= Beginning of Section =

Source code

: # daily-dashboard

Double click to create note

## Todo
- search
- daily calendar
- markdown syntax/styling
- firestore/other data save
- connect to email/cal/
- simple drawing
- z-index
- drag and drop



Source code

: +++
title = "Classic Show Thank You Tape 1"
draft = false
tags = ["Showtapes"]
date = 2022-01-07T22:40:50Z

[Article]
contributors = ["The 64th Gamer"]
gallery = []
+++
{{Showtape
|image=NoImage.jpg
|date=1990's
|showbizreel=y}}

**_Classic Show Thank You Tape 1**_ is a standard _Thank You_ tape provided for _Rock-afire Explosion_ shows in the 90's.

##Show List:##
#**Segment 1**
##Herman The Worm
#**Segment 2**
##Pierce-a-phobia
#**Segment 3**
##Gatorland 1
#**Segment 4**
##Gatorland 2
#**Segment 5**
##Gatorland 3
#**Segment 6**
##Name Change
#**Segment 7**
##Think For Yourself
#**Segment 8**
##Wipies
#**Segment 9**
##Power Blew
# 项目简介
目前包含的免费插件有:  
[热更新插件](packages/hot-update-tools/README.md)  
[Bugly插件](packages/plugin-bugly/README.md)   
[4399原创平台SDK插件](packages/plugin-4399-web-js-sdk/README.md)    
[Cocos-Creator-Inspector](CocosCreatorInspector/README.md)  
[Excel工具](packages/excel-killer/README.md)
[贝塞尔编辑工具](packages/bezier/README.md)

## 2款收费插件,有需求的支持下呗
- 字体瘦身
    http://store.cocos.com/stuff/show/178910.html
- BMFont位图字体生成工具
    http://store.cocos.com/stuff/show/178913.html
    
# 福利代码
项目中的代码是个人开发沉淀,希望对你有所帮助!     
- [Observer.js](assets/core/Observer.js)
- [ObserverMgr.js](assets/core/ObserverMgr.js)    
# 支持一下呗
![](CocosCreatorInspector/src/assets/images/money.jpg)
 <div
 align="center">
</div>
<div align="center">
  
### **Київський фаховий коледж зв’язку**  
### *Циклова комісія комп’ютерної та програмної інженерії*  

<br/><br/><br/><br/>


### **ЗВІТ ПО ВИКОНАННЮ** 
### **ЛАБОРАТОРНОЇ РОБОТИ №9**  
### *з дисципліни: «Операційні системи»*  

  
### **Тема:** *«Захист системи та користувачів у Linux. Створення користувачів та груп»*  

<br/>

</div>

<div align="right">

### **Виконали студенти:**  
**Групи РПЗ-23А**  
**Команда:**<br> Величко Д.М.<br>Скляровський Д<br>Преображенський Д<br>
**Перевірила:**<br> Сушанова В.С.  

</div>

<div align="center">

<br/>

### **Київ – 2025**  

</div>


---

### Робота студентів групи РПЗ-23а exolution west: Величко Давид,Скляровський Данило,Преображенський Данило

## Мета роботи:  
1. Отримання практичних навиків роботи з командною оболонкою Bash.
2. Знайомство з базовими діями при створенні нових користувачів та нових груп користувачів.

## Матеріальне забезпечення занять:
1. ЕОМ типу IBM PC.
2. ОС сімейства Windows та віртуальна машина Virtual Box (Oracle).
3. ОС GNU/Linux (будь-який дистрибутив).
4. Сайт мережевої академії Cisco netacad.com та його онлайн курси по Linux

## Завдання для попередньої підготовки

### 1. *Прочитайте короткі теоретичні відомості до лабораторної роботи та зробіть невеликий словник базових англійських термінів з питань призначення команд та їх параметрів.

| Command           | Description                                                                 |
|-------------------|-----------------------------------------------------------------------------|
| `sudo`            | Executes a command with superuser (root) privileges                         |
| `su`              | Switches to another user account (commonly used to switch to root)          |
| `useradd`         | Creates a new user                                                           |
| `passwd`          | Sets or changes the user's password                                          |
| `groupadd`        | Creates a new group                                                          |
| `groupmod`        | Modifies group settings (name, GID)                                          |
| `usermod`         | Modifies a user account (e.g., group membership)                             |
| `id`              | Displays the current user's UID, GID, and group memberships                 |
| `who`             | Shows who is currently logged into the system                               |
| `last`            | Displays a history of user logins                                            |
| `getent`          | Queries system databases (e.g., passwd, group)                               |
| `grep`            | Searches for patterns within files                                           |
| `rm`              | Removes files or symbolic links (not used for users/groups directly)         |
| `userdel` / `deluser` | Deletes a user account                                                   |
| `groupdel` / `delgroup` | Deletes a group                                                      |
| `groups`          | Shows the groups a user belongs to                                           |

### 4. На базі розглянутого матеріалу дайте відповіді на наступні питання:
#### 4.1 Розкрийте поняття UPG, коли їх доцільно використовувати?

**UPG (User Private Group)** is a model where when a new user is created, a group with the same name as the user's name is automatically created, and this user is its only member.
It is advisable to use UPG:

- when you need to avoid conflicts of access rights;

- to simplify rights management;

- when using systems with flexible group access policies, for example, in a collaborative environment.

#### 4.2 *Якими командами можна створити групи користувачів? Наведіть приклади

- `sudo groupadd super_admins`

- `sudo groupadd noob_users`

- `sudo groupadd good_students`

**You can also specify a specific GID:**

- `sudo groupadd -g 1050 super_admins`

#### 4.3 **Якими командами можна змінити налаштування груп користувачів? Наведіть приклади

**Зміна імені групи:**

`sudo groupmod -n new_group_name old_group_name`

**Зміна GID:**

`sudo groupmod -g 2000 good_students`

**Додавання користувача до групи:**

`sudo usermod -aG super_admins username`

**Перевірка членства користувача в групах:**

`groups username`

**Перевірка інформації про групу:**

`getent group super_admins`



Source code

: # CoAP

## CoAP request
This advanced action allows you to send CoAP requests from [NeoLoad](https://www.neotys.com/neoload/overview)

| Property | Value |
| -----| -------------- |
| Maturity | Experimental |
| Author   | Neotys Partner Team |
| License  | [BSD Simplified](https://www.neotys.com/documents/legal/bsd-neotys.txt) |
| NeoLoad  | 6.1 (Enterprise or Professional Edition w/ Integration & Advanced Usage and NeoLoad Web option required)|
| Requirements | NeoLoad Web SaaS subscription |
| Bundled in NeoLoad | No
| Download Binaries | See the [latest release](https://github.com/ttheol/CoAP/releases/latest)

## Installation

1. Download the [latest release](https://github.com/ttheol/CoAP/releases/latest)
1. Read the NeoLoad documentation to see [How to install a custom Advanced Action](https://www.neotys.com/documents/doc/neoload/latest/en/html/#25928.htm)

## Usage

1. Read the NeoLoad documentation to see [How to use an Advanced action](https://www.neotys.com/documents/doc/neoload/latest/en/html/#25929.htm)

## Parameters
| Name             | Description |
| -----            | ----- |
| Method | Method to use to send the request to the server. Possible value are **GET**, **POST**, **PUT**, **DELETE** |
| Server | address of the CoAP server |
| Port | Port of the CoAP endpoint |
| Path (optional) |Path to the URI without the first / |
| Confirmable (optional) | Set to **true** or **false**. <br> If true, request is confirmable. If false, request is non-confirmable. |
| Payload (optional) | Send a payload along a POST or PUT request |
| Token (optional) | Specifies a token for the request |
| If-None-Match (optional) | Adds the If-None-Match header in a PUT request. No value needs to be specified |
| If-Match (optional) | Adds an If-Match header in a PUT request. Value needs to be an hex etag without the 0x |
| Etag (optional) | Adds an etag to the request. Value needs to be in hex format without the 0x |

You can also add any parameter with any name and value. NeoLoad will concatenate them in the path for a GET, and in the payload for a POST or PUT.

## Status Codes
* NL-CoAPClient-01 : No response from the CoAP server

= End of Section =

WORK REQUEST ▸ Set down the entries again, exactly as they stand above.

TASK RESULT ▸
Source code

: # daily-dashboard

Double click to create note

## Todo
- search
- daily calendar
- markdown syntax/styling
- firestore/other data save
- connect to email/cal/
- simple drawing
- z-index
- drag and drop



Source code

: +++
title = "Classic Show Thank You Tape 1"
draft = false
tags = ["Showtapes"]
date = 2022-01-07T22:40:50Z

[Article]
contributors = ["The 64th Gamer"]
gallery = []
+++
{{Showtape
|image=NoImage.jpg
|date=1990's
|showbizreel=y}}

**_Classic Show Thank You Tape 1**_ is a standard _Thank You_ tape provided for _Rock-afire Explosion_ shows in the 90's.

##Show List:##
#**Segment 1**
##Herman The Worm
#**Segment 2**
##Pierce-a-phobia
#**Segment 3**
##Gatorland 1
#**Segment 4**
##Gatorland 2
#**Segment 5**
##Gatorland 3
#**Segment 6**
##Name Change
#**Segment 7**
##Think For Yourself
#**Segment 8**
##Wipies
#**Segment 9**
##Power Blew
# 项目简介
目前包含的免费插件有:  
[热更新插件](packages/hot-update-tools/README.md)  
[Bugly插件](packages/plugin-bugly/README.md)   
[4399原创平台SDK插件](packages/plugin-4399-web-js-sdk/README.md)    
[Cocos-Creator-Inspector](CocosCreatorInspector/README.md)  
[Excel工具](packages/excel-killer/README.md)
[贝塞尔编辑工具](packages/bezier/README.md)

## 2款收费插件,有需求的支持下呗
- 字体瘦身
    http://store.cocos.com/stuff/show/178910.html
- BMFont位图字体生成工具
    http://store.cocos.com/stuff/show/178913.html
    
# 福利代码
项目中的代码是个人开发沉淀,希望对你有所帮助!     
- [Observer.js](assets/core/Observer.js)
- [ObserverMgr.js](assets/core/ObserverMgr.js)    
# 支持一下呗
![](CocosCreatorInspector/src/assets/images/money.jpg)
 <div
 align="center">
</div>
<div align="center">
  
### **Київський фаховий коледж зв’язку**  
### *Циклова комісія комп’ютерної та програмної інженерії*  

<br/><br/><br/><br/>


### **ЗВІТ ПО ВИКОНАННЮ** 
### **ЛАБОРАТОРНОЇ РОБОТИ №9**  
### *з дисципліни: «Операційні системи»*  

  
### **Тема:** *«Захист системи та користувачів у Linux. Створення користувачів та груп»*  

<br/>

</div>

<div align="right">

### **Виконали студенти:**  
**Групи РПЗ-23А**  
**Команда:**<br> Величко Д.М.<br>Скляровський Д<br>Преображенський Д<br>
**Перевірила:**<br> Сушанова В.С.  

</div>

<div align="center">

<br/>

### **Київ – 2025**  

</div>


---

### Робота студентів групи РПЗ-23а exolution west: Величко Давид,Скляровський Данило,Преображенський Данило

## Мета роботи:  
1. Отримання практичних навиків роботи з командною оболонкою Bash.
2. Знайомство з базовими діями при створенні нових користувачів та нових груп користувачів.

## Матеріальне забезпечення занять:
1. ЕОМ типу IBM PC.
2. ОС сімейства Windows та віртуальна машина Virtual Box (Oracle).
3. ОС GNU/Linux (будь-який дистрибутив).
4. Сайт мережевої академії Cisco netacad.com та його онлайн курси по Linux

## Завдання для попередньої підготовки

### 1. *Прочитайте короткі теоретичні відомості до лабораторної роботи та зробіть невеликий словник базових англійських термінів з питань призначення команд та їх параметрів.

| Command           | Description                                                                 |
|-------------------|-----------------------------------------------------------------------------|
| `sudo`            | Executes a command with superuser (root) privileges                         |
| `su`              | Switches to another user account (commonly used to switch to root)          |
| `useradd`         | Creates a new user                                                           |
| `passwd`          | Sets or changes the user's password                                          |
| `groupadd`        | Creates a new group                                                          |
| `groupmod`        | Modifies group settings (name, GID)                                          |
| `usermod`         | Modifies a user account (e.g., group membership)                             |
| `id`              | Displays the current user's UID, GID, and group memberships                 |
| `who`             | Shows who is currently logged into the system                               |
| `last`            | Displays a history of user logins                                            |
| `getent`          | Queries system databases (e.g., passwd, group)                               |
| `grep`            | Searches for patterns within files                                           |
| `rm`              | Removes files or symbolic links (not used for users/groups directly)         |
| `userdel` / `deluser` | Deletes a user account                                                   |
| `groupdel` / `delgroup` | Deletes a group                                                      |
| `groups`          | Shows the groups a user belongs to                                           |

### 4. На базі розглянутого матеріалу дайте відповіді на наступні питання:
#### 4.1 Розкрийте поняття UPG, коли їх доцільно використовувати?

**UPG (User Private Group)** is a model where when a new user is created, a group with the same name as the user's name is automatically created, and this user is its only member.
It is advisable to use UPG:

- when you need to avoid conflicts of access rights;

- to simplify rights management;

- when using systems with flexible group access policies, for example, in a collaborative environment.

#### 4.2 *Якими командами можна створити групи користувачів? Наведіть приклади

- `sudo groupadd super_admins`

- `sudo groupadd noob_users`

- `sudo groupadd good_students`

**You can also specify a specific GID:**

- `sudo groupadd -g 1050 super_admins`

#### 4.3 **Якими командами можна змінити налаштування груп користувачів? Наведіть приклади

**Зміна імені групи:**

`sudo groupmod -n new_group_name old_group_name`

**Зміна GID:**

`sudo groupmod -g 2000 good_students`

**Додавання користувача до групи:**

`sudo usermod -aG super_admins username`

**Перевірка членства користувача в групах:**

`groups username`

**Перевірка інформації про групу:**

`getent group super_admins`



Source code

: # CoAP

## CoAP request
This advanced action allows you to send CoAP requests from [NeoLoad](https://www.neotys.com/neoload/overview)

| Property | Value |
| -----| -------------- |
| Maturity | Experimental |
| Author   | Neotys Partner Team |
| License  | [BSD Simplified](https://www.neotys.com/documents/legal/bsd-neotys.txt) |
| NeoLoad  | 6.1 (Enterprise or Professional Edition w/ Integration & Advanced Usage and NeoLoad Web option required)|
| Requirements | NeoLoad Web SaaS subscription |
| Bundled in NeoLoad | No
| Download Binaries | See the [latest release](https://github.com/ttheol/CoAP/releases/latest)

## Installation

1. Download the [latest release](https://github.com/ttheol/CoAP/releases/latest)
1. Read the NeoLoad documentation to see [How to install a custom Advanced Action](https://www.neotys.com/documents/doc/neoload/latest/en/html/#25928.htm)

## Usage

1. Read the NeoLoad documentation to see [How to use an Advanced action](https://www.neotys.com/documents/doc/neoload/latest/en/html/#25929.htm)

## Parameters
| Name             | Description |
| -----            | ----- |
| Method | Method to use to send the request to the server. Possible value are **GET**, **POST**, **PUT**, **DELETE** |
| Server | address of the CoAP server |
| Port | Port of the CoAP endpoint |
| Path (optional) |Path to the URI without the first / |
| Confirmable (optional) | Set to **true** or **false**. <br> If true, request is confirmable. If false, request is non-confirmable. |
| Payload (optional) | Send a payload along a POST or PUT request |
| Token (optional) | Specifies a token for the request |
| If-None-Match (optional) | Adds the If-None-Match header in a PUT request. No value needs to be specified |
| If-Match (optional) | Adds an If-Match header in a PUT request. Value needs to be an hex etag without the 0x |
| Etag (optional) | Adds an etag to the request. Value needs to be in hex format without the 0x |

You can also add any parameter with any name and value. NeoLoad will concatenate them in the path for a GET, and in the payload for a POST or PUT.

## Status Codes
* NL-CoAPClient-01 : No response from the CoAP server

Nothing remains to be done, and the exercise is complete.